A delação de Mauro Cid pode ser descartada integral ou parcialmente, dependendo do entendimento do STF ao final do julgamento.
Se mantida, mesmo diante da mentira, a Corte terá que explicar por que um colaborador que faltou com a verdade em depoimento oficial continua sendo considerado confiável. Isso abriria um precedente perigoso: o da mentira tolerada sob a justificativa de “colaboração estratégica”.
Se a delação for derrubada, o Ministério Público perde seu principal fio narrativo contra Bolsonaro. Se for mantida, o Supremo terá de carregar o ônus de ter aceitado como delator alguém já desmentido por provas técnicas.

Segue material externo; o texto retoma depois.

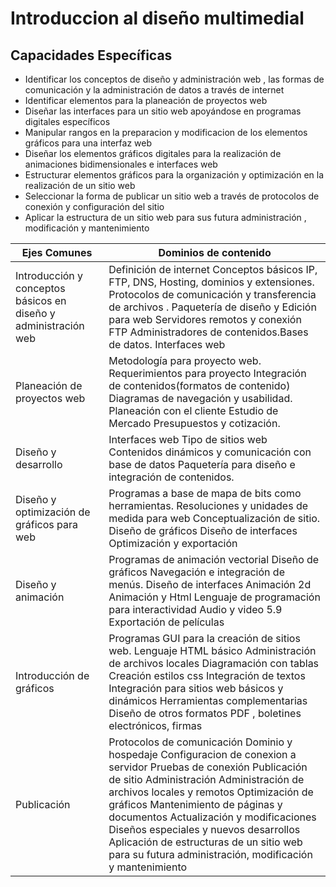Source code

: # Introduccion al diseño multimedial
## Capacidades Específicas 

* Identificar los conceptos  de diseño y administración web , las formas de comunicación y la administración de datos a través de internet
* Identificar elementos para la planeación de proyectos web
* Diseñar las interfaces para un sitio web apoyándose en programas digitales específicos
* Manipular rangos  en la preparacion  y modificacion de los elementos gráficos para una interfaz web
* Diseñar los elementos gráficos digitales para la realización de animaciones bidimensionales e interfaces web
* Estructurar elementos gráficos para la organización y optimización en la realización de un sitio web
* Seleccionar la forma de publicar un sitio web a través de protocolos  de conexión y configuración del sitio
* Aplicar la estructura de un sitio web para sus futura administración , modificación y mantenimiento

Ejes Comunes | Dominios de contenido
-------------|-----------------------
Introducción y conceptos básicos  en diseño y administración web | Definición de internet  Conceptos básicos  IP, FTP, DNS, Hosting, dominios  y extensiones. Protocolos de comunicación y transferencia  de archivos . Paquetería de diseño y Edición  para web Servidores remotos y conexión FTP Administradores de contenidos.Bases de datos. Interfaces web
Planeación de proyectos web | Metodología para proyecto web. Requerimientos para proyecto Integración de contenidos(formatos  de contenido) Diagramas  de navegación y usabilidad. Planeación con el cliente Estudio de Mercado Presupuestos y cotización.
Diseño y desarrollo | Interfaces web Tipo de sitios web Contenidos dinámicos y comunicación con base de datos Paquetería para diseño e integración de contenidos.
Diseño y optimización de gráficos para web | Programas  a base de mapa de bits como herramientas. Resoluciones y unidades de medida para web Conceptualización de sitio. Diseño de gráficos Diseño de interfaces Optimización y exportación
Diseño y animación | Programas de animación vectorial Diseño de gráficos Navegación e integración de menús. Diseño de interfaces Animación 2d Animación y Html Lenguaje de programación para interactividad Audio y video 5.9 Exportación de películas
Introducción de gráficos | Programas GUI para la creación de sitios web. Lenguaje HTML básico Administración de archivos locales Diagramación con tablas Creación estilos css Integración de textos Integración para sitios web básicos y dinámicos Herramientas complementarias Diseño de otros formatos PDF , boletines electrónicos, firmas
Publicación | Protocolos de comunicación Dominio y hospedaje Configuracion de conexion a servidor Pruebas de conexión Publicación de sitio Administración Administración  de archivos locales y remotos Optimización de gráficos Mantenimiento de páginas y documentos Actualización y modificaciones Diseños especiales y nuevos desarrollos Aplicación de estructuras de un sitio web para su futura administración, modificación y mantenimiento
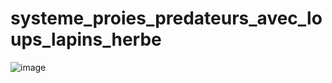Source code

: # systeme_proies_predateurs_avec_loups_lapins_herbe


![image](https://user-images.githubusercontent.com/46868436/188280905-cf23338a-2f83-48d0-b084-4f7da7b38c16.png)
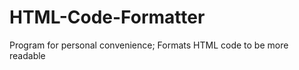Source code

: HTML-Code-Formatter
===================

Program for personal convenience; Formats HTML code to be more readable
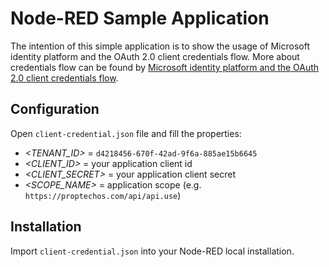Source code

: # Node-RED Sample Application

The intention of this simple application is to show the usage of Microsoft identity platform and the OAuth 2.0 client credentials flow. More about credentials flow can be found by [Microsoft identity platform and the OAuth 2.0 client credentials flow](https://docs.microsoft.com/en-us/azure/active-directory/develop/v2-oauth2-client-creds-grant-flow). 

## Configuration

Open `client-credential.json` file and fill the properties:

* _<TENANT_ID>_ = `d4218456-670f-42ad-9f6a-885ae15b6645`
* _<CLIENT_ID>_ = your application client id
* _<CLIENT_SECRET>_ = your application client secret
* _<SCOPE_NAME>_ = application scope (e.g. `https://proptechos.com/api/api.use`)

## Installation 

Import `client-credential.json` into your Node-RED local installation.
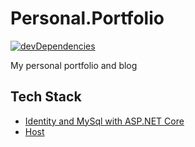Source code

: # Personal.Portfolio
 [![devDependencies](https://travis-ci.org/fontiana/Personal.Portfolio.svg?branch=master)](https://api.travis-ci.org/fontiana/Personal.Portfolio.svg?branch=master)

My personal portfolio and blog


## Tech Stack
 
 - [Identity and MySql with ASP.NET Core](https://stackoverflow.com/questions/46298605/how-to-use-aspnet-identity-core-in-my-sql-database)
 - [Host]()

Enquanto isso, cresce o desgaste institucional. A colaboração que deveria servir à Justiça virou campo de batalha entre versões, perfis anônimos e jogos de bastidor.
E no centro disso tudo, está Mauro Cid: um oficial da ativa que mentiu à Justiça, à sociedade e ao próprio Exército.
A conta @gabrielar702 já não é mais um detalhe lateral. Ela se tornou símbolo de uma operação paralela de manipulação digital, usada para influenciar um processo judicial sob a aparência de legalidade.
Cid operava dentro da delação e fora dela mentindo de um lado, agindo do outro. A mentira foi revelada. A quebra de honra está registrada.
A questão agora é: a Justiça vai ignorar?